Seniors Returning: What Does the Future Hold?
Almost one-third of Southern Baptist church attendees are seniors over the age of 65. Some can’t wait to get back to worship, their group, and their places of service. Others want to come back; but due to their current situation, they simply cannot or will not. Church leaders are pondering the best way to help seniors return to church and service. Here are just a few considerations.
Do a survey targeting seniors.
You could include on the survey the following:
- When and under what conditions are you willing to return?
- Are you ready to serve when you return?
- When and where would you like to serve when you return?
Giving the opportunity for input helps the church leaders and staff make informed decisions and lets people know that they are a part of the solution to their return.
Clear communication is critical for seniors to know the plan and if the plan changes.
Many churches have returned to worship, but still need to set a date for a return to groups and places of service. What is the plan to bring seniors back and how will we protect them? Perhaps their classroom is in a new location to allow for greater distancing. How will the entrance and exit plan for the church be different? They need to know what to expect and the plan to protect them.

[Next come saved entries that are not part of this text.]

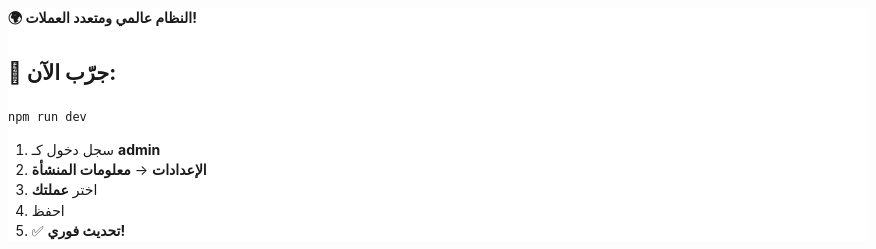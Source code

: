 
**🌍 النظام عالمي ومتعدد العملات!**

## 🚀 جرّب الآن:

```bash
npm run dev
```

1. سجل دخول كـ **admin**
2. **الإعدادات** → **معلومات المنشأة**
3. اختر **عملتك**
4. احفظ
5. ✅ **تحديث فوري!**

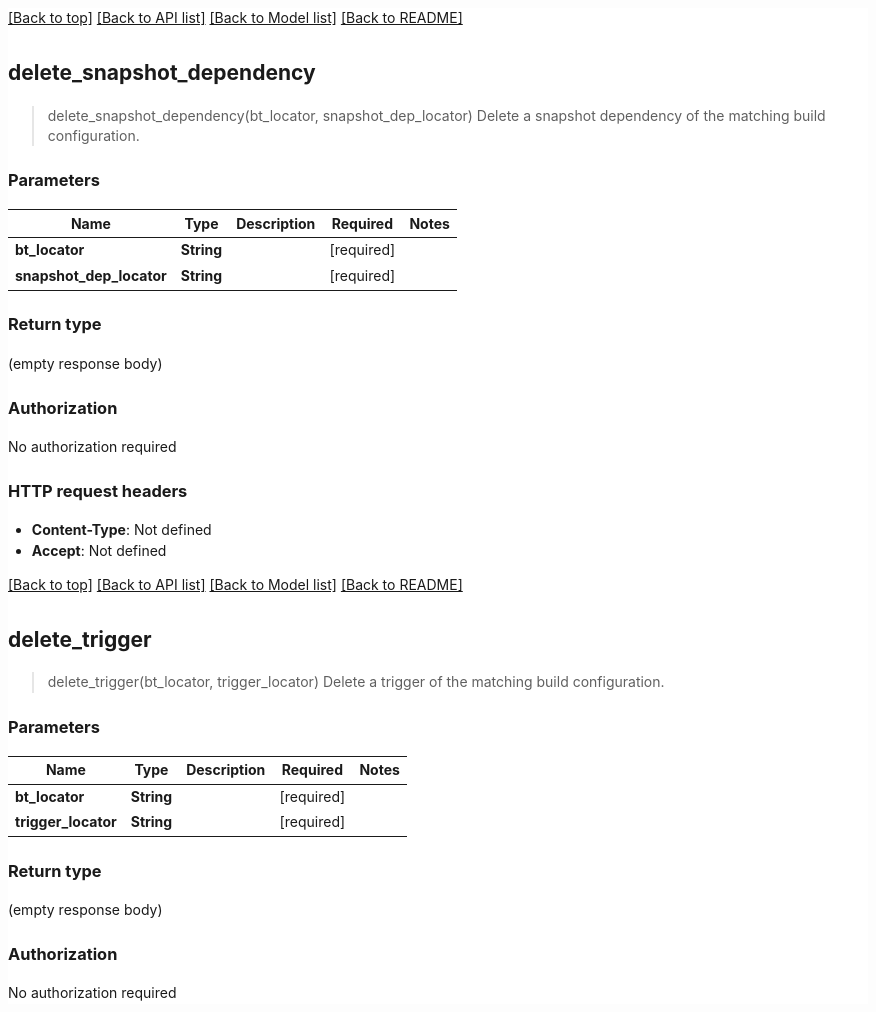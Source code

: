 [[Back to top]](#) [[Back to API list]](../README.md#documentation-for-api-endpoints) [[Back to Model list]](../README.md#documentation-for-models) [[Back to README]](../README.md)


## delete_snapshot_dependency

> delete_snapshot_dependency(bt_locator, snapshot_dep_locator)
Delete a snapshot dependency of the matching build configuration.

### Parameters


Name | Type | Description  | Required | Notes
------------- | ------------- | ------------- | ------------- | -------------
**bt_locator** | **String** |  | [required] |
**snapshot_dep_locator** | **String** |  | [required] |

### Return type

 (empty response body)

### Authorization

No authorization required

### HTTP request headers

- **Content-Type**: Not defined
- **Accept**: Not defined

[[Back to top]](#) [[Back to API list]](../README.md#documentation-for-api-endpoints) [[Back to Model list]](../README.md#documentation-for-models) [[Back to README]](../README.md)


## delete_trigger

> delete_trigger(bt_locator, trigger_locator)
Delete a trigger of the matching build configuration.

### Parameters


Name | Type | Description  | Required | Notes
------------- | ------------- | ------------- | ------------- | -------------
**bt_locator** | **String** |  | [required] |
**trigger_locator** | **String** |  | [required] |

### Return type

 (empty response body)

### Authorization

No authorization required
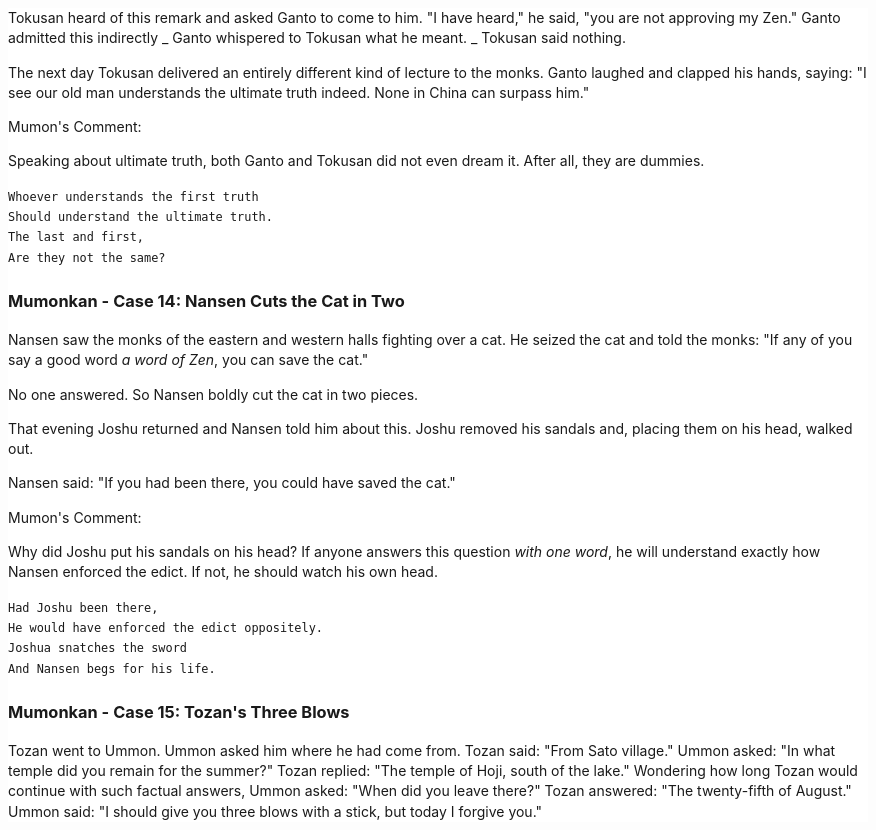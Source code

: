 Tokusan heard of this remark and asked Ganto to come to him. "I have heard,"
he said, "you are not approving my Zen." Ganto admitted this indirectly
_ Ganto whispered to Tokusan what he meant. _ Tokusan said nothing.

The next day Tokusan delivered an entirely different kind of lecture to the
monks. Ganto laughed and clapped his hands, saying: "I see our old man
understands the ultimate truth indeed. None in China can surpass him."


Mumon's Comment:

Speaking about ultimate truth, both Ganto and Tokusan did not
even dream it. After all, they are dummies.

    Whoever understands the first truth
    Should understand the ultimate truth.
    The last and first,
    Are they not the same?


### Mumonkan - Case 14: Nansen Cuts the Cat in Two

Nansen saw the monks of the eastern and western halls fighting over a cat.
He seized the cat and told the monks:
  "If any of you say a good word _a word of Zen_, you can save the cat."

No one answered. So Nansen boldly cut the cat in two pieces.

That evening Joshu returned and Nansen told him about this. Joshu removed
his sandals and, placing them on his head, walked out.

Nansen said:
  "If you had been there, you could have saved the cat."


Mumon's Comment:

Why did Joshu put his sandals on his head? If anyone answers this question
_with one word_, he will understand exactly how Nansen enforced the edict.
If not, he should watch his own head.

    Had Joshu been there,
    He would have enforced the edict oppositely.
    Joshua snatches the sword
    And Nansen begs for his life.



### Mumonkan - Case 15: Tozan's Three Blows

Tozan went to Ummon. Ummon asked him where he had come from.
Tozan said:
  "From Sato village."
Ummon asked:
  "In what temple did you remain for the summer?"
Tozan replied:
  "The temple of Hoji, south of the lake."
Wondering how long Tozan would continue with such factual answers, Ummon asked:
  "When did you leave there?"
Tozan answered:
  "The twenty-fifth of August."
Ummon said:
  "I should give you three blows with a stick, but today I forgive you."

They need to feel safe at church.
These and other decisions we make with older adults will certainly affect our dealings with COVID-19 and our ministry long term.
As we move forward, here are three ways we can be fruitful now and years from now:
- Utilize the forms of communication that reach older adults best.

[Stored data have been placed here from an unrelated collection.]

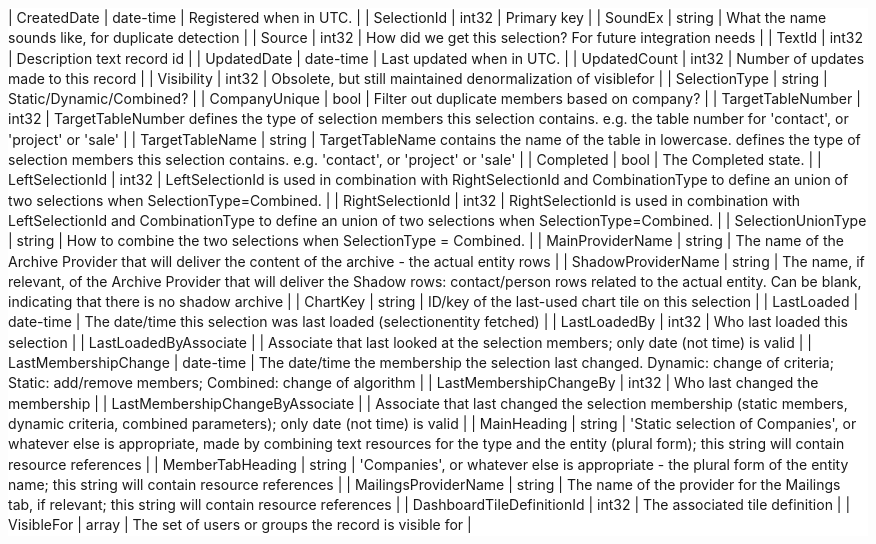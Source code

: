 | CreatedDate | date-time | Registered when  in UTC. |
| SelectionId | int32 | Primary key |
| SoundEx | string | What the name sounds like, for duplicate detection |
| Source | int32 | How did we get this selection? For future integration needs |
| TextId | int32 | Description text record id |
| UpdatedDate | date-time | Last updated when  in UTC. |
| UpdatedCount | int32 | Number of updates made to this record |
| Visibility | int32 | Obsolete, but still maintained denormalization of visiblefor |
| SelectionType | string | Static/Dynamic/Combined? |
| CompanyUnique | bool | Filter out duplicate members based on company? |
| TargetTableNumber | int32 | TargetTableNumber defines the type of selection members this selection contains. e.g. the table number for 'contact', or 'project' or 'sale' |
| TargetTableName | string | TargetTableName contains the name of the table in lowercase. defines the type of selection members this selection contains. e.g. 'contact', or 'project' or 'sale' |
| Completed | bool | The Completed state. |
| LeftSelectionId | int32 | LeftSelectionId is used in combination with RightSelectionId and CombinationType to define an union of two selections when SelectionType=Combined. |
| RightSelectionId | int32 | RightSelectionId  is used in combination with LeftSelectionId and CombinationType to define an union of two selections when SelectionType=Combined. |
| SelectionUnionType | string | How to combine the two selections when SelectionType = Combined. |
| MainProviderName | string | The name of the Archive Provider that will deliver the content of the archive - the actual entity rows |
| ShadowProviderName | string | The name, if relevant, of the Archive Provider that will deliver the Shadow rows: contact/person rows related to the actual entity. Can be blank, indicating that there is no shadow archive |
| ChartKey | string | ID/key of the last-used chart tile on this selection |
| LastLoaded | date-time | The date/time this selection was last loaded (selectionentity fetched) |
| LastLoadedBy | int32 | Who last loaded this selection |
| LastLoadedByAssociate |  | Associate that last looked at the selection members; only date (not time) is valid |
| LastMembershipChange | date-time | The date/time the membership the selection last changed. Dynamic: change of criteria; Static: add/remove members; Combined: change of algorithm |
| LastMembershipChangeBy | int32 | Who last changed the membership |
| LastMembershipChangeByAssociate |  | Associate that last changed the selection membership (static members, dynamic criteria, combined parameters); only date (not time) is valid |
| MainHeading | string | 'Static selection of Companies', or whatever else is appropriate, made by combining text resources for the type and the entity (plural form); this string will contain resource references |
| MemberTabHeading | string | 'Companies', or whatever else is appropriate - the plural form of the entity name; this string will contain resource references |
| MailingsProviderName | string | The name of the provider for the Mailings tab, if relevant; this string will contain resource references |
| DashboardTileDefinitionId | int32 | The associated tile definition |
| VisibleFor | array | The set of users or groups the record is visible for |
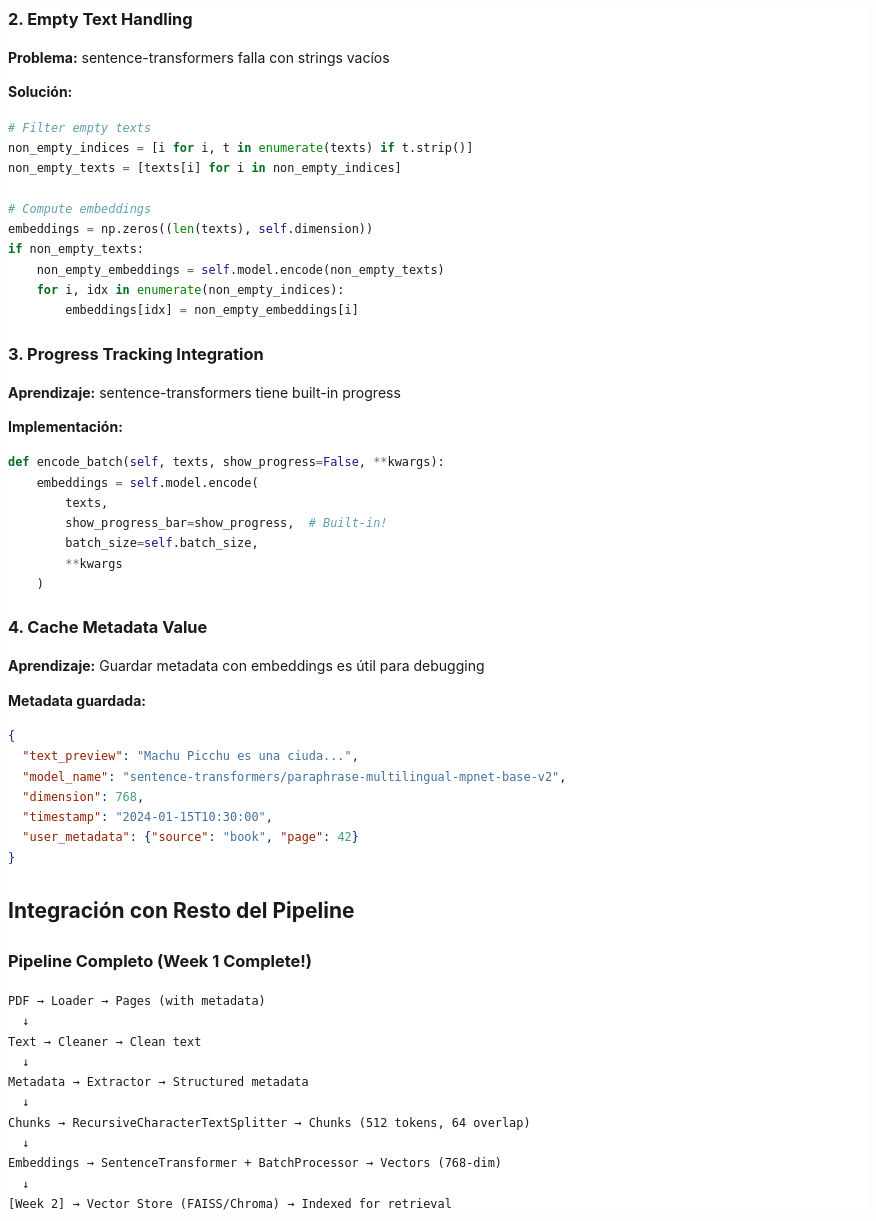 ### 2. Empty Text Handling
**Problema:** sentence-transformers falla con strings vacíos

**Solución:**
```python
# Filter empty texts
non_empty_indices = [i for i, t in enumerate(texts) if t.strip()]
non_empty_texts = [texts[i] for i in non_empty_indices]

# Compute embeddings
embeddings = np.zeros((len(texts), self.dimension))
if non_empty_texts:
    non_empty_embeddings = self.model.encode(non_empty_texts)
    for i, idx in enumerate(non_empty_indices):
        embeddings[idx] = non_empty_embeddings[i]
```

### 3. Progress Tracking Integration
**Aprendizaje:** sentence-transformers tiene built-in progress

**Implementación:**
```python
def encode_batch(self, texts, show_progress=False, **kwargs):
    embeddings = self.model.encode(
        texts,
        show_progress_bar=show_progress,  # Built-in!
        batch_size=self.batch_size,
        **kwargs
    )
```

### 4. Cache Metadata Value
**Aprendizaje:** Guardar metadata con embeddings es útil para debugging

**Metadata guardada:**
```json
{
  "text_preview": "Machu Picchu es una ciuda...",
  "model_name": "sentence-transformers/paraphrase-multilingual-mpnet-base-v2",
  "dimension": 768,
  "timestamp": "2024-01-15T10:30:00",
  "user_metadata": {"source": "book", "page": 42}
}
```

## Integración con Resto del Pipeline

### Pipeline Completo (Week 1 Complete!)
```
PDF → Loader → Pages (with metadata)
  ↓
Text → Cleaner → Clean text
  ↓
Metadata → Extractor → Structured metadata
  ↓
Chunks → RecursiveCharacterTextSplitter → Chunks (512 tokens, 64 overlap)
  ↓
Embeddings → SentenceTransformer + BatchProcessor → Vectors (768-dim)
  ↓
[Week 2] → Vector Store (FAISS/Chroma) → Indexed for retrieval
```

- Incorporate the use of “snail” mail occasionally.
- Make phone calls regularly.
- Employ visual forms of communication, such as FaceTime, Zoom, WhatsApp, etc. with tech savvy adults.
- Contact older adults weekly to encourage them.

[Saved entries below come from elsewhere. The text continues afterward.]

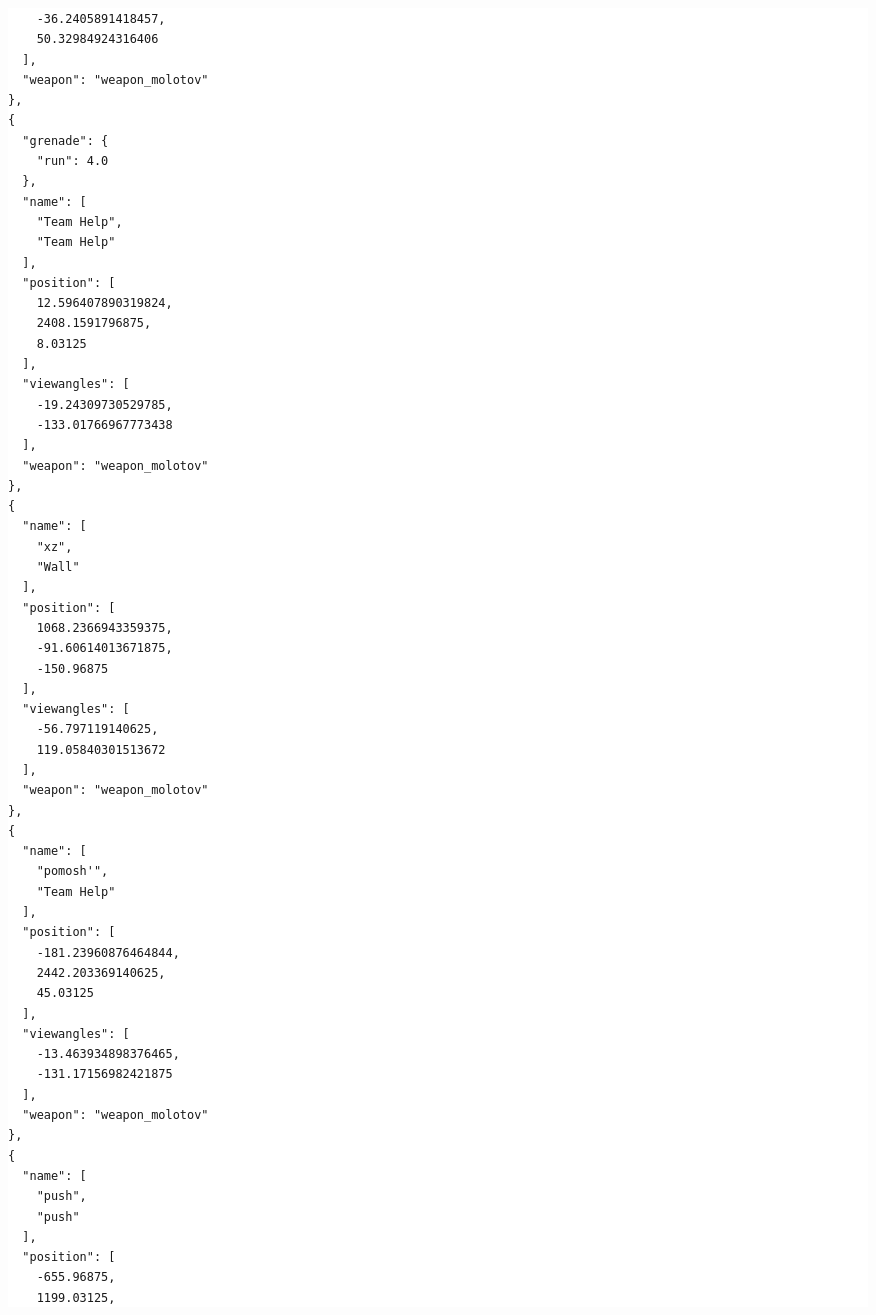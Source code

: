         -36.2405891418457,
        50.32984924316406
      ],
      "weapon": "weapon_molotov"
    },
    {
      "grenade": {
        "run": 4.0
      },
      "name": [
        "Team Help",
        "Team Help"
      ],
      "position": [
        12.596407890319824,
        2408.1591796875,
        8.03125
      ],
      "viewangles": [
        -19.24309730529785,
        -133.01766967773438
      ],
      "weapon": "weapon_molotov"
    },
    {
      "name": [
        "xz",
        "Wall"
      ],
      "position": [
        1068.2366943359375,
        -91.60614013671875,
        -150.96875
      ],
      "viewangles": [
        -56.797119140625,
        119.05840301513672
      ],
      "weapon": "weapon_molotov"
    },
    {
      "name": [
        "pomosh'",
        "Team Help"
      ],
      "position": [
        -181.23960876464844,
        2442.203369140625,
        45.03125
      ],
      "viewangles": [
        -13.463934898376465,
        -131.17156982421875
      ],
      "weapon": "weapon_molotov"
    },
    {
      "name": [
        "push",
        "push"
      ],
      "position": [
        -655.96875,
        1199.03125,
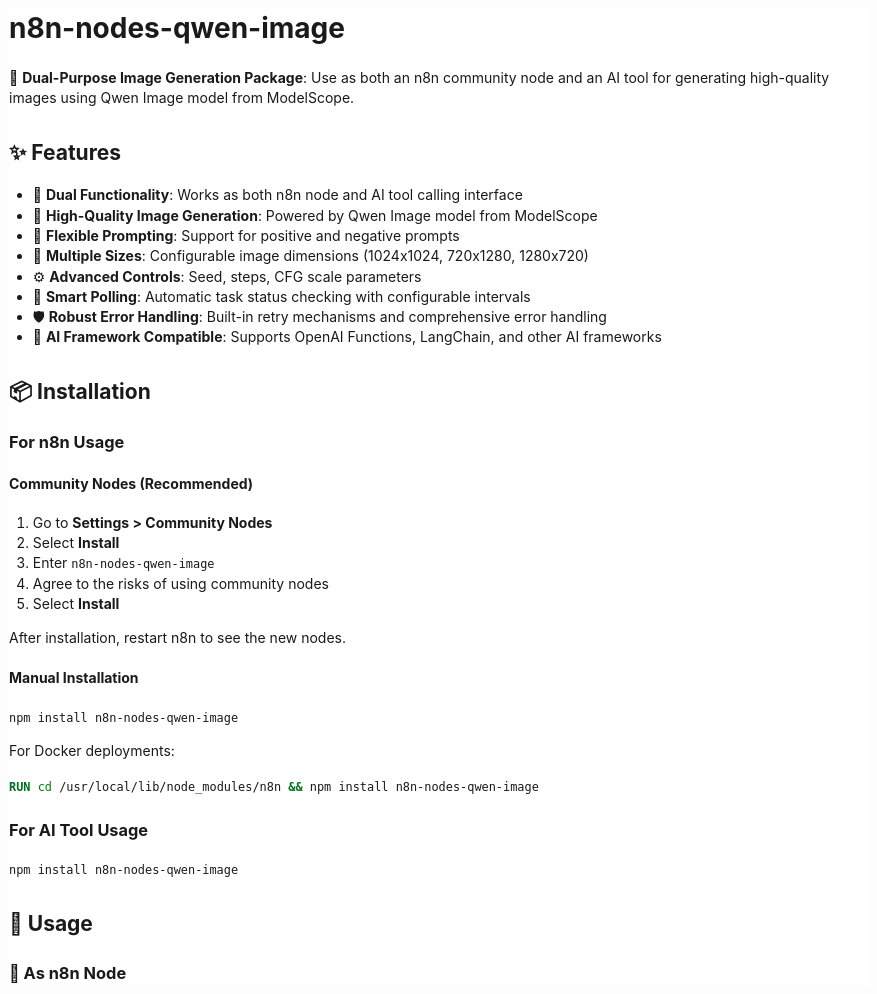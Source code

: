 # n8n-nodes-qwen-image

🎨 **Dual-Purpose Image Generation Package**: Use as both an n8n community node and an AI tool for generating high-quality images using Qwen Image model from ModelScope.

## ✨ Features

- 🔄 **Dual Functionality**: Works as both n8n node and AI tool calling interface
- 🎨 **High-Quality Image Generation**: Powered by Qwen Image model from ModelScope
- 📝 **Flexible Prompting**: Support for positive and negative prompts
- 📐 **Multiple Sizes**: Configurable image dimensions (1024x1024, 720x1280, 1280x720)
- ⚙️ **Advanced Controls**: Seed, steps, CFG scale parameters
- 🔄 **Smart Polling**: Automatic task status checking with configurable intervals
- 🛡️ **Robust Error Handling**: Built-in retry mechanisms and comprehensive error handling
- 🔌 **AI Framework Compatible**: Supports OpenAI Functions, LangChain, and other AI frameworks

## 📦 Installation

### For n8n Usage

#### Community Nodes (Recommended)

1. Go to **Settings > Community Nodes**
2. Select **Install**
3. Enter `n8n-nodes-qwen-image`
4. Agree to the risks of using community nodes
5. Select **Install**

After installation, restart n8n to see the new nodes.

#### Manual Installation

```bash
npm install n8n-nodes-qwen-image
```

For Docker deployments:

```dockerfile
RUN cd /usr/local/lib/node_modules/n8n && npm install n8n-nodes-qwen-image
```

### For AI Tool Usage

```bash
npm install n8n-nodes-qwen-image
```

## 🚀 Usage

### 🔧 As n8n Node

- Do not just say you are praying for them but actually pray with them while in conversation.
- Learn about their needs through these touch points and plan to meet them.
- Avoid expecting the pastor or church staff to be the only contact each week as it might not be sustainable for them to do so.
- Encourage their existing group to check on them.
- Support ongoing prayer chains which developed during the pandemic to keep going after their return.
Online with Older Adults
- Although we have heard stories about the groups who have not or will not go online for Bible Study and ministry, many older adults have made the adjustment and are doing well.
- It is essential that we keep them online in some form even when their groups can return to meeting in person. This allows them to communicate with each other when unable to meet in person, especially those who are homebound.
- This might be a good time to create a new online group for those who are willing to try it, if their leader is not able or willing to do so.
- Now is a great time to be strategic and use our phones, online communication, and other technologies to help seniors stay connected with a group.
- Using technology with seniors can be an open door for them to still be a part of leading and working with ministries at the church without having to be physically present.
- Make a weekly visit to older adults while safe distancing to dispel the loneliness that many are experiencing now.
- Remember this loneliness is nothing new with them since many no longer have a spouse or children that lives nearby, but it has been magnified with COVID.
- Curb their potential fear of close contact by doing a porch visit or delivering a meal to them through a process they trust.
- Volunteer to help with yard work or minor repairs that they might need while keeping everyone safe.
- Think of creative ways to connect personally with our older adults.
- Plan to continue these types of ministries even when a virus is no longer around but loneliness is.